• [Task description]:
Only one portion of the data is to be written out: from the line bearing "Thank you 🦁" through the line bearing "-Veriler, gök cisimlerinin". Write it exactly as it appears.
━━ Data ━━
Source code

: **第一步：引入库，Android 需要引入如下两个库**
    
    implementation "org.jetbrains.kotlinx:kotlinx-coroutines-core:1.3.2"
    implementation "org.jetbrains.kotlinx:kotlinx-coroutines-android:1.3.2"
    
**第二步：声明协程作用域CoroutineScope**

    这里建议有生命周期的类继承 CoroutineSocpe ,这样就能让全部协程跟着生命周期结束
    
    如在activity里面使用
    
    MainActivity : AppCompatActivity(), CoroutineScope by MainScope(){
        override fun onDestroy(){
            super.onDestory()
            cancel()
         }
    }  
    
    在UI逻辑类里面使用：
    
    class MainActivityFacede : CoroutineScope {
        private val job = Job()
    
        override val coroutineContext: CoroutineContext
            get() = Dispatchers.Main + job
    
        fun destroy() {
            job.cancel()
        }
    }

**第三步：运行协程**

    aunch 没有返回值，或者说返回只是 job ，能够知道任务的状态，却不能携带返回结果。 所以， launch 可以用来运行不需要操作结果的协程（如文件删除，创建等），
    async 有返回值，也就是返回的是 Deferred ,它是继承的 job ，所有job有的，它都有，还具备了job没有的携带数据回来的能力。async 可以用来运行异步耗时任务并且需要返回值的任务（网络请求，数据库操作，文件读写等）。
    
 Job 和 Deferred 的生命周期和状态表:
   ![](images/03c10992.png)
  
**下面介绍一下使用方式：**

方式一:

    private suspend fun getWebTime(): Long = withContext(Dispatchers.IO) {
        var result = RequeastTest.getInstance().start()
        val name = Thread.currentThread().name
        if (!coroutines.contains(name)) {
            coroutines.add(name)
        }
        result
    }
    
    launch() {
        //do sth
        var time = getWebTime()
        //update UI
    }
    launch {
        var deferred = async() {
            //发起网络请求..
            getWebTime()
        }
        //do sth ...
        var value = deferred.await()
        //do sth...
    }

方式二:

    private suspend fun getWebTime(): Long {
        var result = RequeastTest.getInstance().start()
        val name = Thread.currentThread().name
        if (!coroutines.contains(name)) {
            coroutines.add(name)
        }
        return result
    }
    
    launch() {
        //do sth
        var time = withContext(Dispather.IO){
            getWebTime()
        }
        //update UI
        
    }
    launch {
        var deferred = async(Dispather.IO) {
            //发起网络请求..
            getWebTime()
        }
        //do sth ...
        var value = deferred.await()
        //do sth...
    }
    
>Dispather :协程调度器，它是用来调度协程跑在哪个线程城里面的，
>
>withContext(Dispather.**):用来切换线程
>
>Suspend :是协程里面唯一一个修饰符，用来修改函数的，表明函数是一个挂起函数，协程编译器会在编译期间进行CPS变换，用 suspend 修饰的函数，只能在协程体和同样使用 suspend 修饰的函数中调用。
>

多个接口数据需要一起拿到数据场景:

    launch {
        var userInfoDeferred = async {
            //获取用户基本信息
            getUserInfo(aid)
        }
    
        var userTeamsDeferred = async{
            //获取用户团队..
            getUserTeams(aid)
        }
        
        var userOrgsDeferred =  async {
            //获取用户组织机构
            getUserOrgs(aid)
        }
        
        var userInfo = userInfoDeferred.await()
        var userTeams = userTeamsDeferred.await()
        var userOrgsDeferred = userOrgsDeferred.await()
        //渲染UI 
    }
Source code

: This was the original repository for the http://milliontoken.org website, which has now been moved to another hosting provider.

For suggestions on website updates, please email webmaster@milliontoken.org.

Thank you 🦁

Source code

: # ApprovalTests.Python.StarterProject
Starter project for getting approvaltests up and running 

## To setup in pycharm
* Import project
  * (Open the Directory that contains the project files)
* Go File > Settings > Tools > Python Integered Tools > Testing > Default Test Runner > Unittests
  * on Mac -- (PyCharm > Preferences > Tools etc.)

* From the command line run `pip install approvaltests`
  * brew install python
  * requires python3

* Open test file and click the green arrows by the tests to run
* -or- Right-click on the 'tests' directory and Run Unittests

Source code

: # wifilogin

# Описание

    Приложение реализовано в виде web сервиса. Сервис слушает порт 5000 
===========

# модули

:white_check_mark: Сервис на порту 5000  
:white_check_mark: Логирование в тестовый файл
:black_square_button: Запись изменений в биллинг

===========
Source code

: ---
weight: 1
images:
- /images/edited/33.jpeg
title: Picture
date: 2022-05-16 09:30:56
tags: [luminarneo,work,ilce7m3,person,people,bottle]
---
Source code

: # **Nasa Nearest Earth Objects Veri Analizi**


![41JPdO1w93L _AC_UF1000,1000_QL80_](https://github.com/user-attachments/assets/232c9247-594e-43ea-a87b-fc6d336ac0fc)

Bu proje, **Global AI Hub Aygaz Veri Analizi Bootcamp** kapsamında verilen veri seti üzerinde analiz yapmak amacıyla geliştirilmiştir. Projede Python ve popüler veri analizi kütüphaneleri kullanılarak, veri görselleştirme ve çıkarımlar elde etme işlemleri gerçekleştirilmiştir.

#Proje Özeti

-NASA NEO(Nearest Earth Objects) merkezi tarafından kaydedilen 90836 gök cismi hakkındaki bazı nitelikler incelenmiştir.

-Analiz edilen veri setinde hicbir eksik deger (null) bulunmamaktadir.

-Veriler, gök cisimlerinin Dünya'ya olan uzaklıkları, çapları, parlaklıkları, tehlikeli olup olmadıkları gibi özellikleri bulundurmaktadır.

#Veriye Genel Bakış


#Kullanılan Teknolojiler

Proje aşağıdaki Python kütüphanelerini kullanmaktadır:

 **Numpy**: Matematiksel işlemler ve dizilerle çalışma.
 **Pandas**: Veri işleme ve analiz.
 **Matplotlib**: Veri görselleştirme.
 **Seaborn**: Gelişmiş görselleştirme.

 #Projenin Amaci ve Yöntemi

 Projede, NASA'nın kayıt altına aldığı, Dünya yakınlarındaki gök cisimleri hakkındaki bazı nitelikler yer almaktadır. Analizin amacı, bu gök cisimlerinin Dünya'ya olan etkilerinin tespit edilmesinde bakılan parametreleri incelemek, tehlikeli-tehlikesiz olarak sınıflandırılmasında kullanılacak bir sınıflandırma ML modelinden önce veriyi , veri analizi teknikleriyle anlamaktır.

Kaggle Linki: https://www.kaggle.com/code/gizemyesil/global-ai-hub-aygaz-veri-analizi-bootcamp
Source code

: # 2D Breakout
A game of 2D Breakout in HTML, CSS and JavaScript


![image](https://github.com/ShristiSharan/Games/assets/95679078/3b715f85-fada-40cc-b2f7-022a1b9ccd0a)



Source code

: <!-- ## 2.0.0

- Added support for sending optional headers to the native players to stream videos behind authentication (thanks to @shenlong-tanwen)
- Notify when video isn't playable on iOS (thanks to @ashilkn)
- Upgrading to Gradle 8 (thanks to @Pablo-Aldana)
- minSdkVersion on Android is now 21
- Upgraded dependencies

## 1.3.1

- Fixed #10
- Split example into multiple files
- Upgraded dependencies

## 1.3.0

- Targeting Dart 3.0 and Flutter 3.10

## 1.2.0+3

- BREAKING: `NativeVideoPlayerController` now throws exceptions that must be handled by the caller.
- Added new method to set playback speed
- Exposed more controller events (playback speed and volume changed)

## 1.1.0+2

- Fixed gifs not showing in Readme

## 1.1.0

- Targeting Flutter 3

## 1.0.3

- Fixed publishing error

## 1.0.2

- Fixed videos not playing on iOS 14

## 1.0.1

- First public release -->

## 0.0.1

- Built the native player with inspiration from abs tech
━━━
• [Response area]:
Thank you 🦁

Source code

: # ApprovalTests.Python.StarterProject
Starter project for getting approvaltests up and running 

## To setup in pycharm
* Import project
  * (Open the Directory that contains the project files)
* Go File > Settings > Tools > Python Integered Tools > Testing > Default Test Runner > Unittests
  * on Mac -- (PyCharm > Preferences > Tools etc.)

* From the command line run `pip install approvaltests`
  * brew install python
  * requires python3

* Open test file and click the green arrows by the tests to run
* -or- Right-click on the 'tests' directory and Run Unittests

Source code

: # wifilogin

# Описание

    Приложение реализовано в виде web сервиса. Сервис слушает порт 5000 
===========

# модули

:white_check_mark: Сервис на порту 5000  
:white_check_mark: Логирование в тестовый файл
:black_square_button: Запись изменений в биллинг

===========
Source code

: ---
weight: 1
images:
- /images/edited/33.jpeg
title: Picture
date: 2022-05-16 09:30:56
tags: [luminarneo,work,ilce7m3,person,people,bottle]
---
Source code

: # **Nasa Nearest Earth Objects Veri Analizi**


![41JPdO1w93L _AC_UF1000,1000_QL80_](https://github.com/user-attachments/assets/232c9247-594e-43ea-a87b-fc6d336ac0fc)

Bu proje, **Global AI Hub Aygaz Veri Analizi Bootcamp** kapsamında verilen veri seti üzerinde analiz yapmak amacıyla geliştirilmiştir. Projede Python ve popüler veri analizi kütüphaneleri kullanılarak, veri görselleştirme ve çıkarımlar elde etme işlemleri gerçekleştirilmiştir.

#Proje Özeti

-NASA NEO(Nearest Earth Objects) merkezi tarafından kaydedilen 90836 gök cismi hakkındaki bazı nitelikler incelenmiştir.

-Analiz edilen veri setinde hicbir eksik deger (null) bulunmamaktadir.

-Veriler, gök cisimlerinin Dünya'ya olan uzaklıkları, çapları, parlaklıkları, tehlikeli olup olmadıkları gibi özellikleri bulundurmaktadır.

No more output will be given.